Cell culture and transient
transfection
Human pNET cell line QGP1 was obtained from the
Health Science Research Resources Bank (Osaka, Japan). A murine
insulinoma cell line MIN6 was provided by Professor J. Miyazaki
(Osaka University, Japan) (15).
Both cell lines were used in the present experiments within 10
passages after reception. All cell cultures were routinely tested
to rule out mycoplasma infection using PlasmoTest kit (InvivoGen,
San Diego, CA, USA). QGP1 cells were cultured in RPMI-1640 medium
(Sigma-Aldrich, St. Louis, MO, USA), supplemented with 10% fetal
bovine serum (Biological Industries, Beit Haemek, Israel) and 1%
Pen/Strep (Gibco, Grand Island, NE, USA) as antibiotics. MIN6 cells
were cultured in Dulbecco's modified Eagle's medium containing 25
mmol/l glucose (DMEM; Sigma-Aldrich), supplemented with 10% fetal
bovine serum, 1% Pen/Strep and β-mercaptoethanol (2ME) (5 ml/l,
Wako, Osaka, Japan). All cell lines were cultivated in a humidified
incubator at 37°C in 5% CO2, and were collected with
0.25% trypsin-ethylene diamine tetraacetic acid (EDTA) (Gibco).

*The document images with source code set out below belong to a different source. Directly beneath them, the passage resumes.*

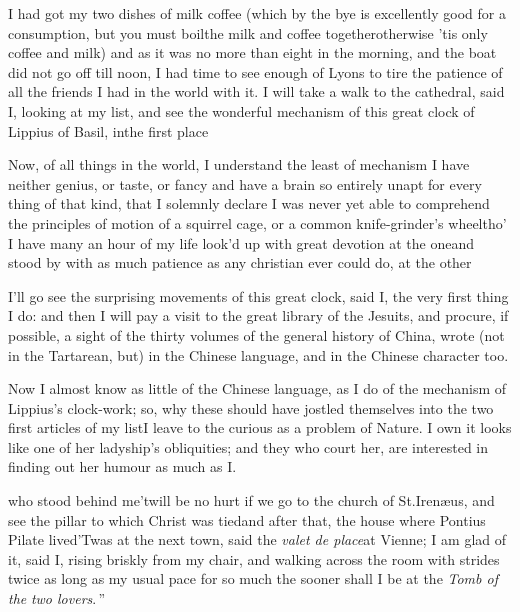 \documentclass{article}
\begin{document}
\newpage
I had got my two dishes of milk coffee (which by the bye is
excellently good for a consumption, but you must boil\break the milk
and coffee together\tsk otherwise ’tis only coffee and milk)\tsk
and as it was no more than eight in the morning, and the boat
did not go off till noon, I had time to see enough of Lyons to
tire the patience of all the friends I had in the world with it.
I will take a walk to the cathedral, said I, looking at my list,
and see the wonderful mechanism of this great clock of Lippius
of Basil, in\break the first place\tsh

Now, of all things in the world, I
understand the least of mechanism\tsh\break
I have neither genius, or taste, or fancy\break
\tsk and have a brain so entirely unapt for\pb
every
thing of that kind, that I solemnly declare I was never yet able to comprehend the
principles of motion of a squirrel cage, or a common knife-grinder’s wheel\tsk tho’ I
have many an hour of my life look’d up with great devotion at the one\tsk and stood by
with as much patience as any christian ever could do, at the other\tsh

I’ll go see the surprising movements of this great clock, said I, the very first
thing I do: and then I will pay a visit to the great library of the Jesuits, and
procure, if possible, a sight of the thirty volumes of the general history of China,
wrote (not in the Tartarean, but) in the Chinese language, and in the Chinese
character too.

\newpage
Now I almost know as little of the\break
Chinese language, as I do of the mechanism of
Lippius’s clock-work; so,\break
why these should have jostled themselves into the two
first articles of my list\tsh I leave to the curious as a problem of Nature.  I own
it looks like one of her ladyship’s obliquities; and they who court her, are
interested in finding out her humour as much as I.

\noindent
{}\break
{}
who stood behind me\tsh ’twill be no hurt if we go to the church of
St.\@ Irenæus, and see the pillar to which Christ was tied\tsh and after that, the
house where Pontius Pilate lived\tsh ’Twas at\pb
the next town, said the \textit{valet de place}\tsk at Vienne; I
am glad of it, said I, rising briskly from my chair, and walking
across the room with strides twice as long as my usual pace\tsh
\lqq for so much\break
\lqq the sooner shall I be at the \textit{Tomb of the}\break
\lqq \textit{two lovers}.\,”
\end{document}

Luciferase expression plasmid pGL4.50
[luc2/CMV/Hygro] (Promega, Madison, WI, USA) was transfected into
QGP1 cells according to the manufacturer's instructions, and
luciferase-expressing QGP1 cells (QGP1-Luc) were generated as
described previously (16).
Aldeflour assay
A portion of a resected tumor was harvested under
sterile conditions in a pathology suite and placed on ice in
DMEM/F12 (Gibco) containing 10% fetal bovine serum, care being
taken to avoid contaminating adjacent normal tissue. Each specimen
was mechanically dissociated with sterile scalpels, digested for 1
h with 10 mg/ml type IV collagenase (Sigma-Aldrich) in fresh
DMEM/F12 medium containing 10% fetal bovine serum, and then
filtered through sterile 100-μm membranes to obtain single-cell
suspensions. Red blood cells in the surgical samples were lysed
using a red blood cell lysis buffer (Miltenyi Biotec, Bergisch
Gladbach, Germany). Cultured cells were collected with Accutase (BD
Bioscience, San Jose, CA, USA) as single cells. An Aldefluor kit
(Stemcell Technologies, Vancouver, Canada) was used to isolate the
population of cells with high ALDH enzymatic activity. Cells were
suspended in Aldefluor assay buffer containing ALDH substrate
(BAAA, 1 μmol/l) and incubated at 37°C for 30 min. As a negative
control, an aliquot of each sample was treated with 50 mmol/l
diethyl-aminobenzaldehyde (DEAB), a specific ALDH inhibitor. The
fluorescently labeled product, BODIPY-aminoacetate, was produced by
cells expressing the ALDH enzyme, and ALDHhigh cells
were quantified and purified using FACS Aria II (BD
Biosciences).
Spheroid assay
The spheroid assay was performed as described
previously (16–18). After FACS sorting,
ALDHhigh or bulk cells were plated separately at a
density of 300 cells on low attachment plates (96-well Ultra Low
Cluster Plate; Costar, Corning, New York, NY, USA), and then
incubated in serum-free DMEM/F12 medium (n=20 in each). To
investigate sphere formation with the CD73 inhibitor, after FACS
sorting, 5×104 ALDHhigh cells were seeded
into two 6-cm dishes. After 24 h, PBS or 12 μM α,β-methylene
adenosine 5′-diphosphate (APCP) (Sigma-Aldrich) was added to each
dish. After 48 h, the medium was changed to drug-free medium,
followed by incubation for 24 h. Using trypan blue exclusion, the
remaining viable cells were collected and plated separately at 300
cells per low attachment plates, and then incubated in serum-free
medium (n=20 in each). Sphere formation was observed using an
AxioObserver (Carl Zeiss, Oberkochen, Germany), and images were
acquired digitally using AxioVision software (Carl Zeiss).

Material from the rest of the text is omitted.